Search the material and gather each line with "introduce" in it.

────────────────────

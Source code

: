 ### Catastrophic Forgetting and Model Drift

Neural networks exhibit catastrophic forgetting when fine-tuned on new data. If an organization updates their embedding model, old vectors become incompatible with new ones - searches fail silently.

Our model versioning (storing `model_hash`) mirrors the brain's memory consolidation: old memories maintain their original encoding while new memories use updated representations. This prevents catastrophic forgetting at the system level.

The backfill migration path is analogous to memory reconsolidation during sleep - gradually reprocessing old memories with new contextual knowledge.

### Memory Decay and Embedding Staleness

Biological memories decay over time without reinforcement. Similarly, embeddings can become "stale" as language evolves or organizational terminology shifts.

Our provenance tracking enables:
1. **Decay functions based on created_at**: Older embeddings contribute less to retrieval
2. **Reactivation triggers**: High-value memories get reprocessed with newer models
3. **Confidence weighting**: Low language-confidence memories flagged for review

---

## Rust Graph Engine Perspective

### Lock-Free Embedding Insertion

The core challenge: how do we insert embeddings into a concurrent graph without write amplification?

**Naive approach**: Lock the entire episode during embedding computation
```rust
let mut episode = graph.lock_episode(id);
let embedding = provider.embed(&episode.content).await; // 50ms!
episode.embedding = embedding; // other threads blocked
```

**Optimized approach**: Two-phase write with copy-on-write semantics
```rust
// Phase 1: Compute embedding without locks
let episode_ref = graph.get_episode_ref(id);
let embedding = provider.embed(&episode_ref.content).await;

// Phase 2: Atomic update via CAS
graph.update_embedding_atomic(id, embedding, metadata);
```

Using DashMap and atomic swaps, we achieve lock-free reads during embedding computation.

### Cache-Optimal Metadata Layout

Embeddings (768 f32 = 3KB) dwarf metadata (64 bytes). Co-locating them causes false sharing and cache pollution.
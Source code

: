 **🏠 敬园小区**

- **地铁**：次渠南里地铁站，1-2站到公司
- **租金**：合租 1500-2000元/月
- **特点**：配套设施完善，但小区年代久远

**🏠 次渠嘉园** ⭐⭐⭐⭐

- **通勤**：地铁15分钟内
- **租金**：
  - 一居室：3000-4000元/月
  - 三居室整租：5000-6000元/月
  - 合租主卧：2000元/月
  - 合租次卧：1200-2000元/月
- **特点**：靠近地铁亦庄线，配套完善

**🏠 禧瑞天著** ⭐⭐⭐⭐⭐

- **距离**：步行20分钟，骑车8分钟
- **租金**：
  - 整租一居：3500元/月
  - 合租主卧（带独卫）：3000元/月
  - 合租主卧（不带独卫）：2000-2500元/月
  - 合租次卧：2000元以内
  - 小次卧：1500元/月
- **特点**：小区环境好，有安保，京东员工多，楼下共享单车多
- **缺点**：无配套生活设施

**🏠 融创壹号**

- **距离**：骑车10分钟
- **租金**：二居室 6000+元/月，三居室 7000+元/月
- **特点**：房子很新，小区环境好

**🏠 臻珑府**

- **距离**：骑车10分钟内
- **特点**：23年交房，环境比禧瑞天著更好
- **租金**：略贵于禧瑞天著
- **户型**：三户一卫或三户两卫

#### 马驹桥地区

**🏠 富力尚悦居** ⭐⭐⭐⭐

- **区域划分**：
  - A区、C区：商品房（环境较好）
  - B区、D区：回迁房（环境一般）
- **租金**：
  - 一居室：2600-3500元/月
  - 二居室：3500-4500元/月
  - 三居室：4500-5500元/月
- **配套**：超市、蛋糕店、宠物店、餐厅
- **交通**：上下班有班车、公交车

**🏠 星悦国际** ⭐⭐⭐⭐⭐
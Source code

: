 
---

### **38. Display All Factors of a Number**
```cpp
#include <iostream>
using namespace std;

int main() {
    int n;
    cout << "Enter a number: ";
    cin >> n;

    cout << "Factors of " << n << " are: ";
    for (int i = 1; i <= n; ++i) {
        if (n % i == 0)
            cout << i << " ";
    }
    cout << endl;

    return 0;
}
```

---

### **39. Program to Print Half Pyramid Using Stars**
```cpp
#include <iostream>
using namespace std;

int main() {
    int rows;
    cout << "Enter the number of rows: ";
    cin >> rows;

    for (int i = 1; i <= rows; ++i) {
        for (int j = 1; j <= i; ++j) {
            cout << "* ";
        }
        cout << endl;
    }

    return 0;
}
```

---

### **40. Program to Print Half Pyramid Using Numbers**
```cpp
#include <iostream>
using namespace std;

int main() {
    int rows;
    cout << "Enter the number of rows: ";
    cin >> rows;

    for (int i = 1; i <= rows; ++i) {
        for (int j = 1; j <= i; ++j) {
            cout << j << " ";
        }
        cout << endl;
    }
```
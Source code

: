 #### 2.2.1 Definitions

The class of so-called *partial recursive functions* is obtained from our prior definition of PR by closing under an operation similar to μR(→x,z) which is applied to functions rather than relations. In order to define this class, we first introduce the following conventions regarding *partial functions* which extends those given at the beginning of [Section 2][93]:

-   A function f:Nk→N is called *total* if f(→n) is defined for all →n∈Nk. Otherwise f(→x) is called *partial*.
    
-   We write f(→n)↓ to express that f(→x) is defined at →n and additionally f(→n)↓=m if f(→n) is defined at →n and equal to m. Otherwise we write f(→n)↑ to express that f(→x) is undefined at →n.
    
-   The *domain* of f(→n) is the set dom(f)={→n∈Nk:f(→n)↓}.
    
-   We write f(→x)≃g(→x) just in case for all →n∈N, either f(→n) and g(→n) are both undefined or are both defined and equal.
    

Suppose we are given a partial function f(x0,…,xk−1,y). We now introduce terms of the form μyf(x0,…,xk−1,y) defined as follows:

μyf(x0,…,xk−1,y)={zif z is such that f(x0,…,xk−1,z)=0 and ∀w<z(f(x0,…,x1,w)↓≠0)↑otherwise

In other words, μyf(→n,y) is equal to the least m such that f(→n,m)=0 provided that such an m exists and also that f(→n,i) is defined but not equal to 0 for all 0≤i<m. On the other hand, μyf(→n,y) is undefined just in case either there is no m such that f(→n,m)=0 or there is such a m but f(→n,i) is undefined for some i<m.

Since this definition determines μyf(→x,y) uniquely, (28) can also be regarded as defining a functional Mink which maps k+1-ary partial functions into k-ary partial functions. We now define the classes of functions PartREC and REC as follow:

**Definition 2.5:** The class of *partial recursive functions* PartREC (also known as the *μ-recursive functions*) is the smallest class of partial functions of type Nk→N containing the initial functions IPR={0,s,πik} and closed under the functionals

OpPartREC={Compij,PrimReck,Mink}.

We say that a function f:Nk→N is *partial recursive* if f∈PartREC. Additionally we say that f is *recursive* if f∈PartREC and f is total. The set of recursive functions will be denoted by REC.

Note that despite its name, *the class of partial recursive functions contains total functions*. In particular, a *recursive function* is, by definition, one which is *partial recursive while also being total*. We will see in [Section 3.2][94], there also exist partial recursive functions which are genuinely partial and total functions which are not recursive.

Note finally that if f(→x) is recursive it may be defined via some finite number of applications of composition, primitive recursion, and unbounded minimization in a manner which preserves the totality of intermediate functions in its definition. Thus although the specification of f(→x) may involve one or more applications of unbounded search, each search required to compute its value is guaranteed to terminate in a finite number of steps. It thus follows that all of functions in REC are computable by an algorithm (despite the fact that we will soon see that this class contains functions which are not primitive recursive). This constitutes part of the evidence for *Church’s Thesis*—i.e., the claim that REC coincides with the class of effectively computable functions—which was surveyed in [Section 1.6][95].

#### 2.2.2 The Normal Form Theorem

────────────────────

> Response area:
The class of so-called *partial recursive functions* is obtained from our prior definition of PR by closing under an operation similar to μR(→x,z) which is applied to functions rather than relations. In order to define this class, we first introduce the following conventions regarding *partial functions* which extends those given at the beginning of [Section 2][93]:
Suppose we are given a partial function f(x0,…,xk−1,y). We now introduce terms of the form μyf(x0,…,xk−1,y) defined as follows:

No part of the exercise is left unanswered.